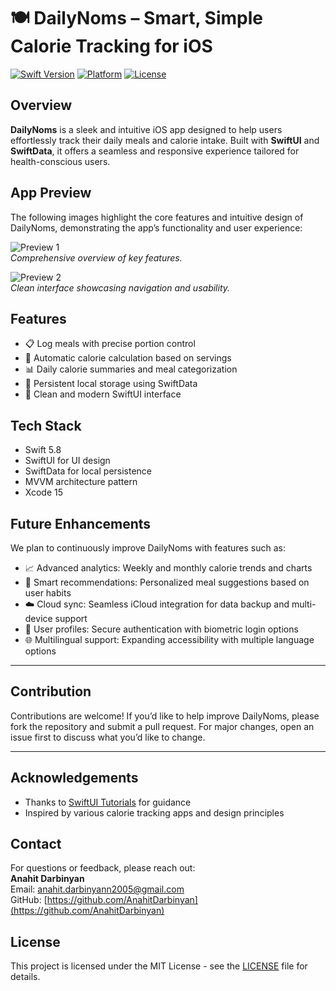# 🍽️ DailyNoms – Smart, Simple Calorie Tracking for iOS

[![Swift Version](https://img.shields.io/badge/Swift-5.8-orange.svg)](https://swift.org)
[![Platform](https://img.shields.io/badge/Platform-iOS-blue.svg)](https://developer.apple.com/ios/)
[![License](https://img.shields.io/badge/License-MIT-green.svg)](LICENSE)

## Overview

**DailyNoms** is a sleek and intuitive iOS app designed to help users effortlessly track their daily meals and calorie intake. Built with **SwiftUI** and **SwiftData**, it offers a seamless and responsive experience tailored for health-conscious users.

## App Preview

The following images highlight the core features and intuitive design of DailyNoms, demonstrating the app’s functionality and user experience:

![Preview 1](Preview/Preview1.png)  
*Comprehensive overview of key features.*

![Preview 2](Preview/Preview2.png)  
*Clean interface showcasing navigation and usability.*

## Features

- 📋 Log meals with precise portion control  
- 🔢 Automatic calorie calculation based on servings  
- 📊 Daily calorie summaries and meal categorization  
- 💾 Persistent local storage using SwiftData  
- 🎨 Clean and modern SwiftUI interface  


## Tech Stack

- Swift 5.8  
- SwiftUI for UI design  
- SwiftData for local persistence  
- MVVM architecture pattern  
- Xcode 15

## Future Enhancements

We plan to continuously improve DailyNoms with features such as:

- 📈 Advanced analytics: Weekly and monthly calorie trends and charts  
- 🤖 Smart recommendations: Personalized meal suggestions based on user habits  
- ☁️ Cloud sync: Seamless iCloud integration for data backup and multi-device support  
- 🔐 User profiles: Secure authentication with biometric login options  
- 🌐 Multilingual support: Expanding accessibility with multiple language options  

---

## Contribution

Contributions are welcome! If you’d like to help improve DailyNoms, please fork the repository and submit a pull request. For major changes, open an issue first to discuss what you’d like to change.

---
## Acknowledgements

- Thanks to [SwiftUI Tutorials](https://developer.apple.com/tutorials/swiftui) for guidance  
- Inspired by various calorie tracking apps and design principles  

## Contact

For questions or feedback, please reach out:  
**Anahit Darbinyan**  
Email: [anahit.darbinyann2005@gmail.com](mailto:anahit.darbinyann2005@gmail.com)  
GitHub: [https://github.com/AnahitDarbinyan](https://github.com/AnahitDarbinyan)

## License

This project is licensed under the MIT License - see the [LICENSE](LICENSE) file for details.


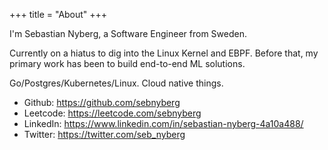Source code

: +++
title = "About"
+++

I'm Sebastian Nyberg, a Software Engineer from Sweden.

Currently on a hiatus to dig into the Linux Kernel and EBPF.
Before that, my primary work has been to build end-to-end ML solutions.

Go/Postgres/Kubernetes/Linux. Cloud native things.

* Github: <https://github.com/sebnyberg>
* Leetcode: <https://leetcode.com/sebnyberg>
* LinkedIn: <https://www.linkedin.com/in/sebastian-nyberg-4a10a488/>
* Twitter: <https://twitter.com/seb_nyberg>
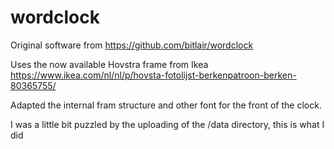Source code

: # wordclock

Original software from https://github.com/bitlair/wordclock

Uses the now available Hovstra frame from Ikea https://www.ikea.com/nl/nl/p/hovsta-fotolijst-berkenpatroon-berken-80365755/

Adapted the internal fram structure and other font for the front of the clock.

I was a little bit puzzled by the uploading of the /data directory, this is what I did
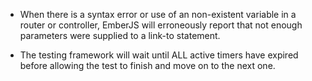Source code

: 
- When there is a syntax error or use of an non-existent variable in a router or controller, EmberJS will erroneously report that not enough parameters were supplied to a link-to statement.

- The testing framework will wait until ALL active timers have expired before allowing
the test to finish and move on to the next one.
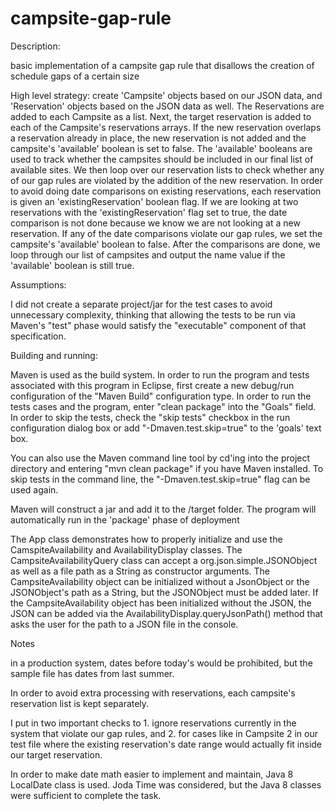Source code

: # campsite-gap-rule
Description:

basic implementation of a campsite gap rule that disallows the creation of schedule gaps of a certain size

High level strategy: create 'Campsite' objects based on our JSON data, and 'Reservation' objects based on the JSON data as well. The Reservations are added to each Campsite as a list.  Next, the target reservation is added to each of the Campsite's reservations arrays.  If the new reservation overlaps a reservation already in place, the new reservation is not added and the campsite's 'available' boolean is set to false.  The 'available' booleans are used to track whether the campsites should be included in our final list of available sites.  We then loop over our reservation lists to check whether any of our gap rules are violated by the addition of the new reservation.  In order to avoid doing date comparisons on existing reservations, each reservation is given an 'existingReservation' boolean flag. If we are looking at two reservations with the 'existingReservation' flag set to true, the date comparison is not done because we know we are not looking at a new reservation.  If any of the date comparisons violate our gap rules, we set the campsite's 'available' boolean to false.  After the comparisons are done, we loop through our list of campsites and output the name value if the 'available' boolean is still true.              

Assumptions: 

I did not create a separate project/jar for the test cases to avoid unnecessary complexity, thinking that allowing the tests to be run via Maven's "test" phase would satisfy the "executable" component of that specification.    

Building and running: 

Maven is used as the build system.  In order to run the program and tests associated with this program in Eclipse, first create a new debug/run configuration of the "Maven Build" configuration type.   In order to run the tests cases and the program, enter "clean package" into the "Goals" field.  In order to skip the tests, check the "skip tests" checkbox in the run configuration dialog box or add "-Dmaven.test.skip=true" to the 'goals' text box.  

You can also use the Maven command line tool by cd'ing into the project directory and entering "mvn clean package" if you have Maven installed.  To skip tests in the command line, the "-Dmaven.test.skip=true" flag can be used again.   

Maven will construct a jar and add it to the /target folder. The program will automatically run in the 'package' phase of deployment   

The App class demonstrates how to properly initialize and use the CamspiteAvailability and AvailabilityDisplay classes. The CampsiteAvailabilityQuery class can accept a org.json.simple.JSONObject as well as a file path as a String as constructor arguments. The CampsiteAvailability object can be  initialized without a JsonObject or the JSONObject's path as a String, but the JSONObject must be added later.  If the CampsiteAvailability object has been initialized without the JSON, the JSON can be added via the AvailabilityDisplay.queryJsonPath() method that asks the user for the path to a JSON file in the console.   
      
      
Notes

in a production system, dates before today's would be prohibited, but the sample file has dates from last summer.

In order to avoid extra processing with reservations, each campsite's reservation list is kept separately.  

I put in two important checks to 1. ignore reservations currently in the system that violate our gap rules, and 2. for cases like in Campsite 2 in our test file where the existing reservation's date range would actually fit inside our target reservation.  

In order to make date math easier to implement and maintain, Java 8 LocalDate class is used.  Joda Time was considered, but the Java 8 classes were sufficient to complete the task.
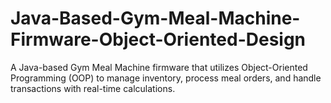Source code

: # Java-Based-Gym-Meal-Machine-Firmware-Object-Oriented-Design
A Java-based Gym Meal Machine firmware that utilizes Object-Oriented Programming (OOP) to manage inventory, process meal orders, and handle transactions with real-time calculations.
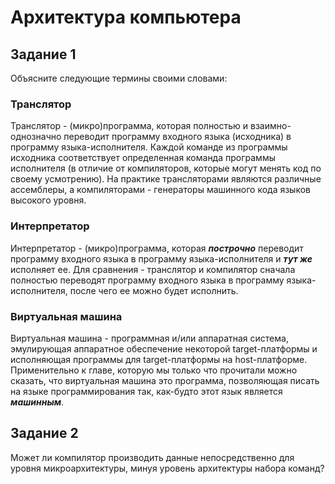 # Архитектура компьютера

## Задание 1

Объясните следующие термины своими словами:

### Транслятор
Транслятор - (микро)программа, которая полностью и взаимно-однозначно переводит программу входного языка (исходника) в программу языка-исполнителя. Каждой команде из программы исходника соответствует 
определенная команда программы исполнителя (в отличие от компиляторов, которые могут менять код по своему усмотрению). На практике трансляторами являются различные ассемблеры, а компиляторами - генераторы
машинного кода языков высокого уровня.  


### Интерпретатор
Интерпретатор - (микро)программа, которая ***построчно*** переводит программу входного языка в программу языка-исполнителя и ***тут же*** исполняет ее. Для сравнения - транслятор и компилятор сначала полностью переводят программу входного языка в программу языка-исполнителя, после чего ее можно будет исполнить.


### Виртуальная машина
Виртуальная машина - программная и/или аппаратная система, эмулирующая аппаратное обеспечение некоторой target-платформы и исполняющая программы для target-платформы на host-платформе. Применительно к главе, которую мы только что прочитали можно сказать, что виртуальная машина это программа, позволяющая писать на языке программирования так, как-будто этот язык является ***машинным***.

## Задание 2

Может ли компилятор производить данные непосредственно для уровня микроархитектуры, минуя уровень архитектуры набора команд?

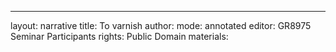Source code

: ---
layout: narrative
title: To varnish
author:
mode: annotated
editor: GR8975 Seminar Participants
rights: Public Domain
materials: 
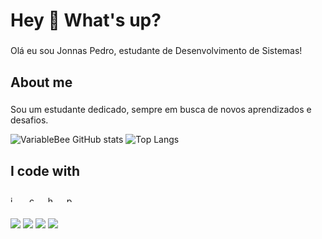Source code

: <h1 align="left">Hey 👋 What's up?</h1>

###

<p align="left">Olá eu sou Jonnas Pedro, estudante de Desenvolvimento de Sistemas!</p>

###

<h2 align="left">About me</h2>

###

<p align="left">Sou um estudante dedicado, sempre em busca de novos aprendizados e desafios.</p>

<!-- GithubStats -->
![VariableBee GitHub stats](https://github-readme-stats.vercel.app/api?username=jonnaspedro&show_icons=true&theme=radical)
![Top Langs](https://github-readme-stats.vercel.app/api/top-langs/?username=jonnaspedro&langs_count=8&theme=radical&layout=compact)

###

<h2 align="left">I code with</h2>

###
<div align="left">
  <img src="https://cdn.jsdelivr.net/gh/devicons/devicon/icons/javascript/javascript-original.svg" height="10" alt="javascript logo"  />
  <img width="12" />
  <img src="https://cdn.jsdelivr.net/gh/devicons/devicon/icons/css3/css3-original.svg" height="10" alt="css3 logo"  />
  <img width="12" />
  <img src="https://cdn.jsdelivr.net/gh/devicons/devicon/icons/html5/html5-original.svg" height="10" alt="html5 logo"  />
  <img width="12" />
  <img src="https://cdn.jsdelivr.net/gh/devicons/devicon/icons/python/python-original.svg" height="10" alt="python logo"  />
</div>

###
<div> 
  <a href="https://instagram.com/jonnaspedro_" target="_blank"><img src="https://img.shields.io/badge/-Instagram-%23E4405F?style=for-the-badge&logo=instagram&logoColor=white" target="_blank"></a>
 <a href="https://discord.gg/nQJQQgMh" target="_blank"><img src="https://img.shields.io/badge/Discord-7289DA?style=for-the-badge&logo=discord&logoColor=white" target="_blank"></a> 
  <a href = "mailto:contatojonnaspedro@gmail.com"><img src="https://img.shields.io/badge/-Gmail-%23333?style=for-the-badge&logo=gmail&logoColor=white" target="_blank"></a>
  <a href="https://www.linkedin.com/in/jonnaspedro" target="_blank"><img src="https://img.shields.io/badge/-LinkedIn-%230077B5?style=for-the-badge&logo=linkedin&logoColor=white" target="_blank"></a> 
  
</div>
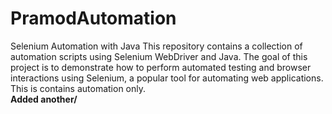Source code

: # PramodAutomation
Selenium Automation with Java This repository contains a collection of automation scripts using Selenium WebDriver and Java. The goal of this project is to demonstrate how to perform automated testing and browser interactions using Selenium, a popular tool for automating web applications.
<br>
This is contains automation only.
<br>
<B>Added another/<b>
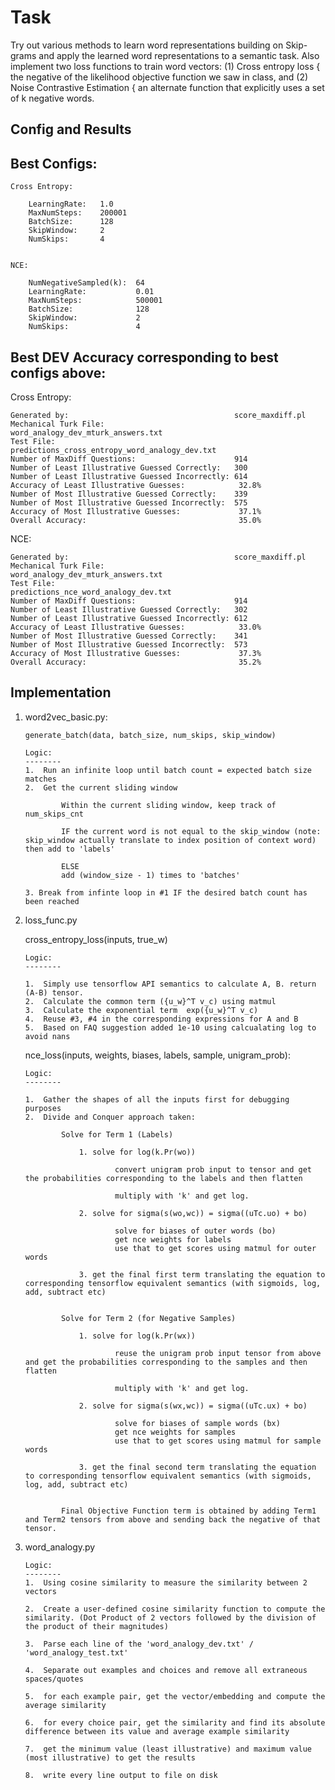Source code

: # Task

Try out various methods to learn word representations building on Skip-grams and apply the learned word representations to a semantic task. Also implement two loss functions to train word vectors: (1) Cross entropy loss { the negative of the likelihood objective function we saw in class, and (2) Noise Contrastive Estimation { an alternate function that explicitly uses a set of k negative words.


## Config and Results
Best Configs:
--------------

	Cross Entropy:

		LearningRate:	1.0
		MaxNumSteps:	200001
		BatchSize:		128
		SkipWindow:		2
		NumSkips:		4


	NCE:
	
		NumNegativeSampled(k):	64
		LearningRate:			0.01
		MaxNumSteps:			500001
		BatchSize:				128
		SkipWindow:				2
		NumSkips:				4


Best DEV Accuracy corresponding to best configs above:
-----------------------------------------------

Cross Entropy:

	Generated by:                                     score_maxdiff.pl
	Mechanical Turk File:                             word_analogy_dev_mturk_answers.txt
	Test File:                                     predictions_cross_entropy_word_analogy_dev.txt
	Number of MaxDiff Questions:                      914
	Number of Least Illustrative Guessed Correctly:   300
	Number of Least Illustrative Guessed Incorrectly: 614
	Accuracy of Least Illustrative Guesses:            32.8%
	Number of Most Illustrative Guessed Correctly:    339
	Number of Most Illustrative Guessed Incorrectly:  575
	Accuracy of Most Illustrative Guesses:             37.1%
	Overall Accuracy:                                  35.0%


NCE:
	
	
	Generated by:                                     score_maxdiff.pl
	Mechanical Turk File:                             word_analogy_dev_mturk_answers.txt
	Test File:                                        predictions_nce_word_analogy_dev.txt
	Number of MaxDiff Questions:                      914
	Number of Least Illustrative Guessed Correctly:   302
	Number of Least Illustrative Guessed Incorrectly: 612
	Accuracy of Least Illustrative Guesses:            33.0%
	Number of Most Illustrative Guessed Correctly:    341
	Number of Most Illustrative Guessed Incorrectly:  573
	Accuracy of Most Illustrative Guesses:             37.3%
	Overall Accuracy:                                  35.2%



## Implementation

1. 	word2vec_basic.py: 
	
		generate_batch(data, batch_size, num_skips, skip_window)

		Logic:
		--------
		1.	Run an infinite loop until batch count = expected batch size matches
		2.	Get the current sliding window
				
				Within the current sliding window, keep track of num_skips_cnt

				IF the current word is not equal to the skip_window (note: skip_window actually translate to index position of context word)  then add to 'labels'
				
				ELSE
				add (window_size - 1) times to 'batches'

		3. Break from infinte loop in #1 IF the desired batch count has been reached


2.	loss_func.py

	cross_entropy_loss(inputs, true_w)

		Logic:
		--------

		1.	Simply use tensorflow API semantics to calculate A, B. return (A-B) tensor.
		2.	Calculate the common term ({u_w}^T v_c) using matmul
		3.	Calculate the exponential term  exp({u_w}^T v_c)
		4. 	Reuse #3, #4 in the corresponding expressions for A and B
		5. 	Based on FAQ suggestion added 1e-10 using calcualating log to avoid nans
				
	
	nce_loss(inputs, weights, biases, labels, sample, unigram_prob):

		Logic:
		--------

		1. 	Gather the shapes of all the inputs first for debugging purposes
		2.	Divide and Conquer approach taken:

				Solve for Term 1 (Labels)	

					1. solve for log(k.Pr(wo))
							
							convert unigram prob input to tensor and get the probabilities corresponding to the labels and then flatten

							multiply with 'k' and get log.

					2. solve for sigma(s(wo,wc)) = sigma((uTc.uo) + bo)

							solve for biases of outer words (bo)
							get nce weights for labels
							use that to get scores using matmul for outer words

					3. get the final first term translating the equation to corresponding tensorflow equivalent semantics (with sigmoids, log, add, subtract etc)


				Solve for Term 2 (for Negative Samples)

					1. solve for log(k.Pr(wx))
							
							reuse the unigram prob input tensor from above and get the probabilities corresponding to the samples and then flatten

							multiply with 'k' and get log.

					2. solve for sigma(s(wx,wc)) = sigma((uTc.ux) + bo)

							solve for biases of sample words (bx)
							get nce weights for samples
							use that to get scores using matmul for sample words

					3. get the final second term translating the equation to corresponding tensorflow equivalent semantics (with sigmoids, log, add, subtract etc)


				Final Objective Function term is obtained by adding Term1 and Term2 tensors from above and sending back the negative of that tensor.

	

3. 	word_analogy.py

		Logic:
		--------
		1. 	Using cosine similarity to measure the similarity between 2 vectors

		2.	Create a user-defined cosine similarity function to compute the similarity. (Dot Product of 2 vectors followed by the division of the product of their magnitudes)

		3.	Parse each line of the 'word_analogy_dev.txt' / 'word_analogy_test.txt'

		4. 	Separate out examples and choices and remove all extraneous spaces/quotes

		5. 	for each example pair, get the vector/embedding and compute the average similarity

		6.	for every choice pair, get the similarity and find its absolute difference between its value and average example similarity

		7. 	get the minimum value (least illustrative) and maximum value (most illustrative) to get the results

		8. 	write every line output to file on disk
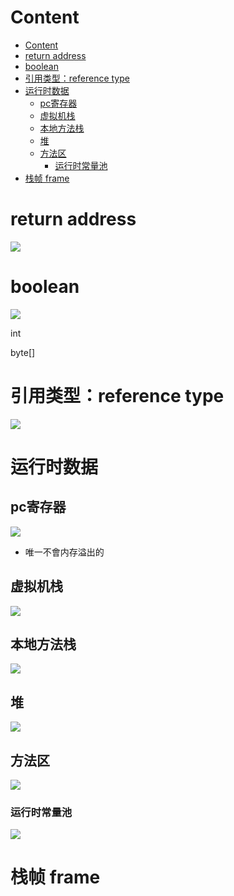 # Content

* [Content](#content)
* [return address](#return-address)
* [boolean](#boolean)
* [引用类型：reference type](#引用类型reference-type)
* [运行时数据](#运行时数据)
  * [pc寄存器](#pc寄存器)
  * [虚拟机栈](#虚拟机栈)
  * [本地方法栈](#本地方法栈)
  * [堆](#堆)
  * [方法区](#方法区)
    * [运行时常量池](#运行时常量池)
* [栈帧 frame](#栈帧-frame)

# return address

![](/static/2022-01-30-15-46-07.png)

# boolean

![](/static/2022-01-30-15-49-21.png)

int

byte[]

# 引用类型：reference type

![](/static/2022-01-30-16-02-16.png)

# 运行时数据

## pc寄存器

![](/static/2022-01-30-17-55-31.png)

* 唯一不會内存溢出的

## 虚拟机栈

![](/static/2022-01-30-18-00-54.png)

## 本地方法栈

![](/static/2022-01-30-18-31-04.png)

## 堆

![](/static/2022-01-30-18-10-54.png)

## 方法区

![](/static/2022-01-30-18-17-06.png)

### 运行时常量池

![](/static/2022-01-30-18-22-06.png)

# 栈帧 frame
++++
What the task asks: Gather from the records above every line containing the string "theme".

Response:
![VariableBee GitHub stats](https://github-readme-stats.vercel.app/api?username=jonnaspedro&show_icons=true&theme=radical)
![Top Langs](https://github-readme-stats.vercel.app/api/top-langs/?username=jonnaspedro&langs_count=8&theme=radical&layout=compact)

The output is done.